2026年6月18日〜27日
昔駐在していたドイツのシュトゥットガルトを再訪した。
ずっと行きたかった。やっと行けた。20年ぶりである。
ドイツに家族と共に住めたのは、わずか2年程度だったのだが、その2年間のドイツでの豊かな生活が私の人生観を大きく変えた。
それまでは、日本でちゃんと寝る時間もないような仕事ばかりの生き方をしていて、それで仕方ないのだ、と思っていた。
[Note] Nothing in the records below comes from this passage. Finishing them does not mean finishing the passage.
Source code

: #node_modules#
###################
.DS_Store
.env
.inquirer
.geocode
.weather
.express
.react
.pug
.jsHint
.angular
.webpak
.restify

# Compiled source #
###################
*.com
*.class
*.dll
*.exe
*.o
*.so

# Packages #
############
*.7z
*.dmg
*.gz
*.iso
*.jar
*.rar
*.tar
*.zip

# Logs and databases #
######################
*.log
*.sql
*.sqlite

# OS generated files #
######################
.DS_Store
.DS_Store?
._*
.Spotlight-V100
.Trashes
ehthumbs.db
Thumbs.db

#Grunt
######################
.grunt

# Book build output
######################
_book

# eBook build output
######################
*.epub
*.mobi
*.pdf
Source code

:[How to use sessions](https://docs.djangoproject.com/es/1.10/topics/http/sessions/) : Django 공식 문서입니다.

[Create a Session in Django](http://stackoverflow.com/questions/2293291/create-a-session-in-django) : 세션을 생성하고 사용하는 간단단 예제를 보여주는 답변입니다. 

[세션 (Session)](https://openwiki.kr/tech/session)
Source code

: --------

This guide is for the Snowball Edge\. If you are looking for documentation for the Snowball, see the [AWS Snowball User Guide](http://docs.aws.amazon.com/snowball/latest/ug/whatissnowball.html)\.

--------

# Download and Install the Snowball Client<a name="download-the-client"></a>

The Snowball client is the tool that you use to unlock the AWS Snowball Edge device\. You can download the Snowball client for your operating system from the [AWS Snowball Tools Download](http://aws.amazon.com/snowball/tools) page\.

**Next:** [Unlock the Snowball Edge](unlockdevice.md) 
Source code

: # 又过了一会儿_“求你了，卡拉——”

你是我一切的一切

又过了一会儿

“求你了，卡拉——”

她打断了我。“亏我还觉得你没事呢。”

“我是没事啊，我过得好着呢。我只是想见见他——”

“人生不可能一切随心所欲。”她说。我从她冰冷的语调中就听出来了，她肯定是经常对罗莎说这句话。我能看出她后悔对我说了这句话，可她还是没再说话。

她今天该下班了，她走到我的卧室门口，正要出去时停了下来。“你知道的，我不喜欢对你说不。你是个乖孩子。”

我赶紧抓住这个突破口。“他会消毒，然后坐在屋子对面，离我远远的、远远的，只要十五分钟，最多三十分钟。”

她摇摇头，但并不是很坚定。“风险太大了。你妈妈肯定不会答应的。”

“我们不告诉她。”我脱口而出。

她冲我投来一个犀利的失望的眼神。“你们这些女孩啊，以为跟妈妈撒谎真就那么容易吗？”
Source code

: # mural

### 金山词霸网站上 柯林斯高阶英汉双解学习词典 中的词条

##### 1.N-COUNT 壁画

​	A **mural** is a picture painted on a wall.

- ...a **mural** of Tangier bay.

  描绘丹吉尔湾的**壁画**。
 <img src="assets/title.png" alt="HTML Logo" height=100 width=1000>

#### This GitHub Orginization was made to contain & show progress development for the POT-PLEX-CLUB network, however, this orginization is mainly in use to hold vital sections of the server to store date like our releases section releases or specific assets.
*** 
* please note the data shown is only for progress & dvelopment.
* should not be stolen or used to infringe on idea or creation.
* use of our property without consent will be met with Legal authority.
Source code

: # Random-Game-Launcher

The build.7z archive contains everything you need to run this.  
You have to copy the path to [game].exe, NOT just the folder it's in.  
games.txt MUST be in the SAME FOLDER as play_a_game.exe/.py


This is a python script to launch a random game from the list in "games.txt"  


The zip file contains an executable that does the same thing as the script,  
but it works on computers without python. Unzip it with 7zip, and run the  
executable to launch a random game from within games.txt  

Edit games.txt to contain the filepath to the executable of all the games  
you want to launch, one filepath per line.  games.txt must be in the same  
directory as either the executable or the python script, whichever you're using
だが、ドイツの人たちの生き方を知って人生観が根底から変わった。
まず残業など一切しない。だいたい15時くらいからみんなどんどんオフィスからいなくなってしまう。もっとも朝は早くに来て、人によってはランチ抜きでリンゴをかじりながら集中して仕事をしている。
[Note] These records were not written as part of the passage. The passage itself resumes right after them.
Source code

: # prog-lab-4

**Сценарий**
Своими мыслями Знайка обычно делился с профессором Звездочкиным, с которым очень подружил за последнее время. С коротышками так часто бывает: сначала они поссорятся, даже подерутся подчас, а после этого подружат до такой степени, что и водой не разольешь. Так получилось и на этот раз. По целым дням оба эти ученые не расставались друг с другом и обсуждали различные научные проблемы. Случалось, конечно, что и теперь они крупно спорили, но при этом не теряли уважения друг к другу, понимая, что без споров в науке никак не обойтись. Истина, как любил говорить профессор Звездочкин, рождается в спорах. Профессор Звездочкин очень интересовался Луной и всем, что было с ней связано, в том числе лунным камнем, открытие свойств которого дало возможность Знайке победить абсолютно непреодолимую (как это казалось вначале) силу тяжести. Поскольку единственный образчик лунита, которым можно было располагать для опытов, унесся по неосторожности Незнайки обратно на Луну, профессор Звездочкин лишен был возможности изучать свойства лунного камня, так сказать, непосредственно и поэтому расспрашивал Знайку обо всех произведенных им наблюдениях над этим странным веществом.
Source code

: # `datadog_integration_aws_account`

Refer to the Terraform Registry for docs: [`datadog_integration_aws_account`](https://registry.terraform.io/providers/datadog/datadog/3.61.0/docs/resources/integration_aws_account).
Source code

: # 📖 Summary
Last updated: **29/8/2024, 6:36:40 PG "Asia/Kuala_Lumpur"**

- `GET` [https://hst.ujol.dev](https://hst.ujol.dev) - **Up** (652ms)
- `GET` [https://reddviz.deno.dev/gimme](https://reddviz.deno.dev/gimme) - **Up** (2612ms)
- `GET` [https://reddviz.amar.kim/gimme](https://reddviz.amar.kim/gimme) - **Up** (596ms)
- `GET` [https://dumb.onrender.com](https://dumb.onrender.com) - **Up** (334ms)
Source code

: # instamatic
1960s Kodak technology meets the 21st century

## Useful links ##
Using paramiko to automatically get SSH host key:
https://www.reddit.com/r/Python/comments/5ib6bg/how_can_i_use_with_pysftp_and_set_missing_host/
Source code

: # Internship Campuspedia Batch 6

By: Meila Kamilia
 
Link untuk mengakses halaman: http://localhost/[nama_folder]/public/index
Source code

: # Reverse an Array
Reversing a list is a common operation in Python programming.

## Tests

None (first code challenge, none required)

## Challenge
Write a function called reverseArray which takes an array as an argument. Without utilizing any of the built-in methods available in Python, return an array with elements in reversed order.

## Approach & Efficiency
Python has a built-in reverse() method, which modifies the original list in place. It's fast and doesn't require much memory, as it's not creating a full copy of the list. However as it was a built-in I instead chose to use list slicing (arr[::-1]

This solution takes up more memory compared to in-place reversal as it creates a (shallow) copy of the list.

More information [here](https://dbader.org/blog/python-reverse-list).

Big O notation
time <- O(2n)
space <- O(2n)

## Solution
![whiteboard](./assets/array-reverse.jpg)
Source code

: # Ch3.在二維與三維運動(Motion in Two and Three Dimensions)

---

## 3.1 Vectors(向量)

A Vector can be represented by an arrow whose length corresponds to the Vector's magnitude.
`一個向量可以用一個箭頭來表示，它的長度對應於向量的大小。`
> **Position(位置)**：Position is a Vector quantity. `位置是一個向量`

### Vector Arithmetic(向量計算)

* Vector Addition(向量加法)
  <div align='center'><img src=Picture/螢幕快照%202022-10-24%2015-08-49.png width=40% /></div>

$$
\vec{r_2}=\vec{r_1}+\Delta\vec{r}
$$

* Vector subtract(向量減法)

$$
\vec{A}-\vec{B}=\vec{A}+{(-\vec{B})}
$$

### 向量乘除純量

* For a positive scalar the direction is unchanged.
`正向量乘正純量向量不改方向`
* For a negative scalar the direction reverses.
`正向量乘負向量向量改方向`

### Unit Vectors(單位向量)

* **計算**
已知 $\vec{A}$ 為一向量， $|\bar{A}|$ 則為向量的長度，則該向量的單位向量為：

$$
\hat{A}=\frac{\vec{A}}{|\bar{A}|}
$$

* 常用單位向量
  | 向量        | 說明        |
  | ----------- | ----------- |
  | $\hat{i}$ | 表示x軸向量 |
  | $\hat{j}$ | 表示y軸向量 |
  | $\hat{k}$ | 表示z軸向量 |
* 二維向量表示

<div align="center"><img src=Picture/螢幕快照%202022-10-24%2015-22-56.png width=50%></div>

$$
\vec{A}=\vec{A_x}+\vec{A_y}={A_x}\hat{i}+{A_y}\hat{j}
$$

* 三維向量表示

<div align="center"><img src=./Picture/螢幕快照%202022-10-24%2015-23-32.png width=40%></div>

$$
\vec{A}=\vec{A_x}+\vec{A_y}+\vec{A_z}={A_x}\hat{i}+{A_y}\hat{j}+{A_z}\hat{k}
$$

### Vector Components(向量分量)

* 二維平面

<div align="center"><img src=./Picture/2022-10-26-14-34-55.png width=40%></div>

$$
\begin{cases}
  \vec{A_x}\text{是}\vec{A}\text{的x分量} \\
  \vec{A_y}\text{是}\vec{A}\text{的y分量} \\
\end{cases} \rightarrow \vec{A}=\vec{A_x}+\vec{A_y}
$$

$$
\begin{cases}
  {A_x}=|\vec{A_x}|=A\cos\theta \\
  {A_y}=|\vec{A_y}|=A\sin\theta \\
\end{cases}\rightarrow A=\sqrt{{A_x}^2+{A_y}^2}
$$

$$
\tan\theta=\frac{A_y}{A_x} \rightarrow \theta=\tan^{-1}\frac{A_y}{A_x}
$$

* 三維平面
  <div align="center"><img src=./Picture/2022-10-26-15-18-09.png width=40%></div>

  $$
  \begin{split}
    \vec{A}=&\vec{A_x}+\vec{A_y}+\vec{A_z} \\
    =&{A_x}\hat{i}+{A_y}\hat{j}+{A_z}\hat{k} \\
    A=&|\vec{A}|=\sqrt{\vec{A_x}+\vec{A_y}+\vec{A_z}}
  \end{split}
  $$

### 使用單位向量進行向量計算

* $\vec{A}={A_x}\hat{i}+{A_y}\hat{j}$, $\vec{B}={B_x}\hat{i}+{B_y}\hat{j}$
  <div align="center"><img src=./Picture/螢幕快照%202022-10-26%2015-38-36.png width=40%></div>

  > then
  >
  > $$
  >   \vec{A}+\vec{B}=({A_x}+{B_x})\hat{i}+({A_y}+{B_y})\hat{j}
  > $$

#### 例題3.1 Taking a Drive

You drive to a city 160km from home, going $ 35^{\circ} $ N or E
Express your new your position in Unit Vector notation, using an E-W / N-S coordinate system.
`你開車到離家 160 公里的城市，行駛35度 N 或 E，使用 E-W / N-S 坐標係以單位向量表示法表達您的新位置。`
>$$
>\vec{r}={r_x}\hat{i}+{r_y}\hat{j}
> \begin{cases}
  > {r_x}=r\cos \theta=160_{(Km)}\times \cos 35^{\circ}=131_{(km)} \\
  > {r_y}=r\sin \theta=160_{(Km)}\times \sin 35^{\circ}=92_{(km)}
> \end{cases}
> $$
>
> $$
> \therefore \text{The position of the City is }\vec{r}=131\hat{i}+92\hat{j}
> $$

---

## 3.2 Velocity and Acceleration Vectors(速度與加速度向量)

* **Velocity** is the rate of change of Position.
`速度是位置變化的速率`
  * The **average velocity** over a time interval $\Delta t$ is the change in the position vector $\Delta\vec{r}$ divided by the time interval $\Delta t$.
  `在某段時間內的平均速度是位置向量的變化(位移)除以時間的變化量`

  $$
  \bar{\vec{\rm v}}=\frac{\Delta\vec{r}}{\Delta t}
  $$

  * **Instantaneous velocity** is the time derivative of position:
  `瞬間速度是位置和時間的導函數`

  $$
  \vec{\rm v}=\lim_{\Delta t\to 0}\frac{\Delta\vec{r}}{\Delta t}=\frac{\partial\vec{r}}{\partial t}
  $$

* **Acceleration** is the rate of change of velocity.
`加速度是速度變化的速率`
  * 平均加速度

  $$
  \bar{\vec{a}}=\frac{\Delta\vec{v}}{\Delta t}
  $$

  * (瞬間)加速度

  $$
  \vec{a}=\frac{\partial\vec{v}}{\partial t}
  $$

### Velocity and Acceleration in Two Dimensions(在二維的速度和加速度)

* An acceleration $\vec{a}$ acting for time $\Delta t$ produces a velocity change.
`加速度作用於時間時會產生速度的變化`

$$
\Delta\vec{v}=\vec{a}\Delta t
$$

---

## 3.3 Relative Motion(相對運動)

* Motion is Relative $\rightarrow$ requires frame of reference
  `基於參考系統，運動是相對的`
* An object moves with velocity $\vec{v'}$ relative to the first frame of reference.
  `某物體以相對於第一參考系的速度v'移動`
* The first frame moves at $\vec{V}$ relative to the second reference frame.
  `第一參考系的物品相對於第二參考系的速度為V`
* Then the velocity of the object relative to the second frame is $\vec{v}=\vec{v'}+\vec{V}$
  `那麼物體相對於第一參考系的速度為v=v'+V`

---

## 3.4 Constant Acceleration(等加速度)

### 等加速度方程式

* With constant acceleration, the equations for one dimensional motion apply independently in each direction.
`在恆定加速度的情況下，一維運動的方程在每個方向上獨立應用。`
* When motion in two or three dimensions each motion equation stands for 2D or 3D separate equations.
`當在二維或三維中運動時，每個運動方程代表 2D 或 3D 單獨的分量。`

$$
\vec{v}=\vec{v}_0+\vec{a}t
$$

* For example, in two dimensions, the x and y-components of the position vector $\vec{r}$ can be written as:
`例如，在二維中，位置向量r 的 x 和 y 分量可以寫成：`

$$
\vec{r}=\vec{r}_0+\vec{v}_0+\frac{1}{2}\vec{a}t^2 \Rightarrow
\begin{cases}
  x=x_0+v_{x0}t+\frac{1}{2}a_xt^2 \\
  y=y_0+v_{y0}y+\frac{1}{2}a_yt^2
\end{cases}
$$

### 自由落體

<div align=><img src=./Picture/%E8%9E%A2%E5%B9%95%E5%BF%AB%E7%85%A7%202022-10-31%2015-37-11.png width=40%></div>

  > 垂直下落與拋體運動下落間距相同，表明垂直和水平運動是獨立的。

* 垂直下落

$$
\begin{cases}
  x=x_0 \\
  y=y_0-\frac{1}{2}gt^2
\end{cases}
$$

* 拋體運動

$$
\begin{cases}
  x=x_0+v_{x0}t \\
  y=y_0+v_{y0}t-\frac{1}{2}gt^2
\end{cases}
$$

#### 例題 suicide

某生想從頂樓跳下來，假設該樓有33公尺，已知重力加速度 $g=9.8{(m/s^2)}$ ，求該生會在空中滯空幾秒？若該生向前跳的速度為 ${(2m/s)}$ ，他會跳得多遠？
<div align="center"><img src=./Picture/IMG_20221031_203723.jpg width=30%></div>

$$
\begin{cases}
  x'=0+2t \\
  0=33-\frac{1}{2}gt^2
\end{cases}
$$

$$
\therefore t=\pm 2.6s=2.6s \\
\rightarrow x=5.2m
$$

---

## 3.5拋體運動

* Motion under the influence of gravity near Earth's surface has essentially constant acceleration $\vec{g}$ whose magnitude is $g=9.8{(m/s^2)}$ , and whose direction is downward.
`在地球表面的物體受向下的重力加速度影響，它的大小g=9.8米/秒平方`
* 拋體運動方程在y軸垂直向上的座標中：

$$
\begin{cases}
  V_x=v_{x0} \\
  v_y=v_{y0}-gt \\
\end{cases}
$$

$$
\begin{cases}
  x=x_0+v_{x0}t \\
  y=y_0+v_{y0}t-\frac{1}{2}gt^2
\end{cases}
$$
さっさと帰ってしまうので、同僚と話したいと思っても、午後の遅い時間に同僚の部屋に行ったのでは、もう部屋には誰もいないということがしばしば起きる。
一度、金曜の17時頃にオフィスで仕事をしていたら、携帯が鳴り、出ると家の隣人で、「これからビアガルテンに行ってビールを飲まないか?」と。「いや、まだオフィスで仕事してるんだ」と言うと、「金曜の夕方に何で仕事なんかしてるんだ、今すぐ帰ってこい!」と言われ、ダッシュで帰宅したことがある。
夏の休暇は3週間取って当たり前。最初の1週間で今までの疲れが出て、次の1週間でやっと休みモードになり、最後の1週間で本当に休みを楽しむのだ、と言われた。4週間取る人間もいるので、正直、日本人の感覚では、7月から8月にかけては仕事にならない。
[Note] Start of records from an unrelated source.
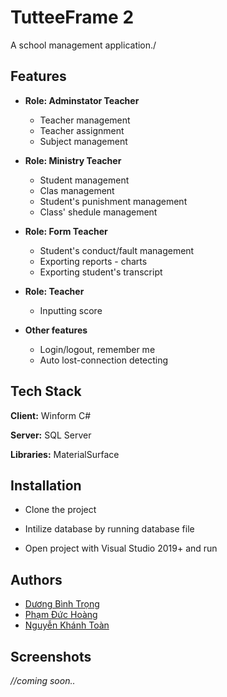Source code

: 
# TutteeFrame 2

A school management application./


## Features

- **Role: Adminstator Teacher**
    - Teacher management
    - Teacher assignment 
    - Subject management

- **Role: Ministry Teacher**
    - Student management
    - Clas management
    - Student's punishment management
    - Class' shedule management

- **Role: Form Teacher**
    - Student's conduct/fault management
    - Exporting reports - charts
    - Exporting student's transcript

- **Role: Teacher**
    - Inputting score

- **Other features**
    - Login/logout, remember me
    - Auto lost-connection detecting

## Tech Stack

**Client:** Winform C#

**Server:** SQL Server  

**Libraries:** MaterialSurface

  
## Installation 

- Clone the project

- Intilize database by running database file

- Open project with Visual Studio 2019+ and run
## Authors

- [Dương Bình Trọng](https://www.github.com/princ3od)
- [Phạm Đức Hoàng](https://www.github.com/Duc-Hoang-UIT)  
- [Nguyễn Khánh Toàn](https://github.com/khanhtoan122001)

  
## Screenshots

*//coming soon..*
  
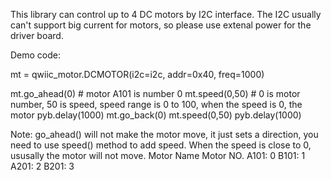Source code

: This library can control up to 4 DC motors by I2C interface. The I2C usually can't support big current for motors, so please use extenal power for the driver board. 



Demo code: 

mt = qwiic_motor.DCMOTOR(i2c=i2c, addr=0x40, freq=1000)

mt.go_ahead(0) # motor A101 is number 0
mt.speed(0,50) # 0 is motor number, 50 is speed, speed range is 0 to 100, when the speed is 0, the motor 
pyb.delay(1000)
mt.go_back(0)
mt.speed(0,50)
pyb.delay(1000)

Note: 
go_ahead() will not make the motor move, it just sets a direction, you need to use speed() method to add speed. 
When the speed is close to 0, ususally the motor will not move. 
Motor Name    Motor NO.
      A101:     0
      B101:     1
      A201:     2
      B201:     3
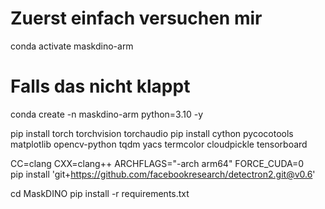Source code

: 
# Zuerst einfach versuchen mir

conda activate maskdino-arm

# Falls das nicht klappt

conda create -n maskdino-arm python=3.10 -y

pip install torch torchvision torchaudio
pip install cython pycocotools matplotlib opencv-python tqdm yacs termcolor cloudpickle tensorboard

CC=clang CXX=clang++ ARCHFLAGS="-arch arm64" FORCE_CUDA=0 \
pip install 'git+https://github.com/facebookresearch/detectron2.git@v0.6'

cd MaskDINO
pip install -r requirements.txt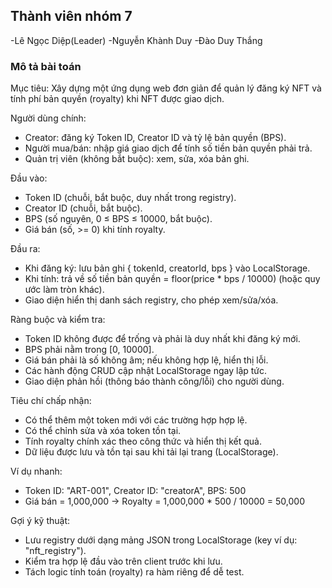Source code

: 

## Thành viên nhóm 7
-Lê Ngọc Diệp(Leader)
-Nguyễn Khành Duy
-Đào Duy Thắng




### Mô tả bài toán

Mục tiêu: Xây dựng một ứng dụng web đơn giản để quản lý đăng ký NFT và tính phí bản quyền (royalty) khi NFT được giao dịch.

Người dùng chính:
- Creator: đăng ký Token ID, Creator ID và tỷ lệ bản quyền (BPS).
- Người mua/bán: nhập giá giao dịch để tính số tiền bản quyền phải trả.
- Quản trị viên (không bắt buộc): xem, sửa, xóa bản ghi.

Đầu vào:
- Token ID (chuỗi, bắt buộc, duy nhất trong registry).
- Creator ID (chuỗi, bắt buộc).
- BPS (số nguyên, 0 ≤ BPS ≤ 10000, bắt buộc).
- Giá bán (số, >= 0) khi tính royalty.

Đầu ra:
- Khi đăng ký: lưu bản ghi { tokenId, creatorId, bps } vào LocalStorage.
- Khi tính: trả về số tiền bản quyền = floor(price * bps / 10000) (hoặc quy ước làm tròn khác).
- Giao diện hiển thị danh sách registry, cho phép xem/sửa/xóa.

Ràng buộc và kiểm tra:
- Token ID không được để trống và phải là duy nhất khi đăng ký mới.
- BPS phải nằm trong [0, 10000].
- Giá bán phải là số không âm; nếu không hợp lệ, hiển thị lỗi.
- Các hành động CRUD cập nhật LocalStorage ngay lập tức.
- Giao diện phản hồi (thông báo thành công/lỗi) cho người dùng.

Tiêu chí chấp nhận:
- Có thể thêm một token mới với các trường hợp hợp lệ.
- Có thể chỉnh sửa và xóa token tồn tại.
- Tính royalty chính xác theo công thức và hiển thị kết quả.
- Dữ liệu được lưu và tồn tại sau khi tải lại trang (LocalStorage).

Ví dụ nhanh:
- Token ID: "ART-001", Creator ID: "creatorA", BPS: 500
- Giá bán = 1,000,000 -> Royalty = 1,000,000 * 500 / 10000 = 50,000

Gợi ý kỹ thuật:
- Lưu registry dưới dạng mảng JSON trong LocalStorage (key ví dụ: "nft_registry").
- Kiểm tra hợp lệ đầu vào trên client trước khi lưu.
- Tách logic tính toán (royalty) ra hàm riêng để dễ test.
  
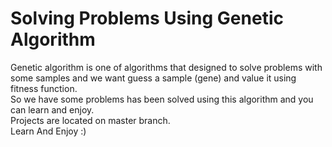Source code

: # Solving Problems Using Genetic Algorithm
Genetic algorithm is one of algorithms that designed to solve problems with some samples and we want guess a sample (gene) and value it using fitness function.
<br>So we have some problems has been solved using this algorithm and you can learn and enjoy.</br>
Projects are located on master branch.
<br>Learn And Enjoy :)</br>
他にも、冬のスキーシーズンには通称スキー休みがあるし、なんだか仕事の合間に休むのではなく、休みの合間に仕事をしているように感じた。
それでもドイツという国は経済も強い(最近は苦しんでいるが)。欧州の中心をなす国である。
一体どうなっているんだ?
日本人はあんなにあくせく働いているのになぜこんなに違うのか?
いつか日本人もこんな豊かな生活を送れるようになるのだろうか?
それまで日本を基準に考えていたが、日本がおかしいのでは?というように思うようになった。
子供の頃から自動車が好きだった私にとってはメルセデスやBMWを生んだドイツは憧れの国だったが、実際にその国に住んで、人生観も根底からひっくり返って、さらにドイツファンになった。
だが、せっかく行ったドイツでの仕事はうまくいかなかった。当時取り組んでいた新規事業には、赴任後一年も経たないうちに暗雲が立ち込めはじめ、赴任後わずか2年で私は家族共々、別の国に異動することになった。この「都落ち」はきつかった。
今までの人生で掛け値なく一番楽しかったプライベートの思い出と、
一番辛かった仕事の思い出がある国、
ドイツ。
そのドイツに20年ぶりに再訪して自分の人生の棚卸しをしてきた。
特に仕事については、当時色々な事情がありドイツ人の同僚にきちんと挨拶も出来ずにドイツを去ったために、自分の中でずっと中途半端な状態を引きずっていたが、今回やっと、その中途半端状態に一応の蓋をして当時の自分の(仕事の)葬式が出来たような気がした。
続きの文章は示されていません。